II. Scherzo-Trio [15'08]

III. Adagio [26'07]

IV. Finale [24'06]



Original liner-notes by Richard Osborne from 1977 LP issue:



"It was T. S. Eliot who observed that poetry begins to communicate long before it is understood; and the same is true of music in general, and the symphonies of Bruckner in particular.



The Eighth Symphony's important principal theme is enunciated in the Allegro at once in the lower strings. The oboe eloquently broadens the idea before the music sweeps down into a glorious fortissimo, arrestingly launched by a unison F-major. Heavy brass reiterate the theme, horns and violas sweep the melody magnificently on, and the lamenting oboe tones are heard again before the arrival of the second subject (violins in G-major), a noble melody characterized by Bruckner's favourite two-notes-plus-triplet shape. By contrast, the third idea is a skirling themlet in the woodwinds. It is heard over a pizzicato accompaniment and leads directly into one of Bruckner's most awe-inspiring pages in which the whole orchestra sweeps down in cataracts of tone, again in triplet rhythms but with the first crotchet in each bar removed, giving a powerful syncopated effect. A triple-forte climax is reached before we move into an extended cadence--twenty bars of utterly quiet nature in silence as first a solo horn and then a quartet of tubas, solemn and imposing, conjure an eerie stillness. In the development, as violins and horns slip a tone in the harmonic scale, as climaxes gather peak upon peak, we are aware of mingled splendour and doubt. When the horns finally hammer out the Symphony's initial rhythm in level notes, the tonic key is re-established, but the music is shrouded in misgivings. We are in a bleak, remote landscape. Fortunately, the sun (in the form of the second subject) breaks through the mists. Yet the torrents return and soon a still bleaker final climax is upon us, horns and trumpets baying into the dark. The coda was described by Bruckner as `a wake.'



The towering Scherzo, gloriously scored with shimmering tremolando strings and the deep-swung carillon of its principal theme, works through great climaxes, has inverted themes, and features arresting changes of key. The Ab-major Trio is remarkable for the beauty of its first melody--strangely idiosyncratically harmonized with delicate splashes of harp colour--for its silences, and for its own noble climaxes.

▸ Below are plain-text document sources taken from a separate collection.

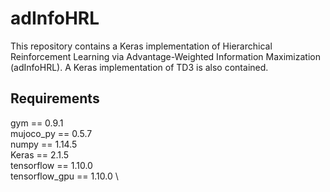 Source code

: # adInfoHRL

This repository contains a Keras implementation of Hierarchical Reinforcement Learning via Advantage-Weighted Information Maximization (adInfoHRL).
A Keras implementation of TD3 is also contained.

## Requirements
gym == 0.9.1 \
mujoco_py == 0.5.7 \
numpy == 1.14.5 \
Keras == 2.1.5 \
tensorflow == 1.10.0 \
tensorflow_gpu == 1.10.0 \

It is the Adagio which is the altar, baldachino, and dome of the whole work. The movement begins with a quiet, troubled pulse and a long plaintive unfolding that moves from Ab to A and finally dissolves at its peak on harps and evanescent string harmonies. This, and a glowingly beautiful cello theme in E-major, is the movement's ground-plan: a movement which has no equal in the symphonic literature as to the range and scale of its utterance. The adagio's coda, itself a superb essay in writing for strings and a quartet of horns, is ineffably peaceful; yet from here the music surges irresistibly onwards.



The Finale opens with a fearful pulsing utterance yet the harmonic structuring gives us the feeling of being carried onwards and outwards from the Adagio's close. What is more, the second subject, down a major third in Ab, is superbly founded, a lovely string melody, lovingly extended. A marching theme in unvarying crotchets (eb-minor) intrudes, but it is cut off by a most moving cadential descent, which drops us down into the more pellucid waters of E-major. When the hammering rhythm is finally reasserted, we are involved in one of Bruckner's greatest battles of the will--a formidable attempt to re-establish the tonality of C-major/c-minor. This is thrillingly achieved, but the horns are again left baying into the gloom. The resolution is in a reiteration of the second subject, still in Ab, the tragic-ironic `delayed' climax which sweeps quietly in and achieves a stupendous climax in which all the Symphony's strands are united in a passage of great grandeur and contrapuntal splendour.



John Donne once observed:

`There lies more faith in honest doubt

Believe me, than in all their creeds.'



Bruckner's Eighth Symphony, with its amazing long-term planning of harmony and theme, is about searing doubts profoundly, gloriously resolved."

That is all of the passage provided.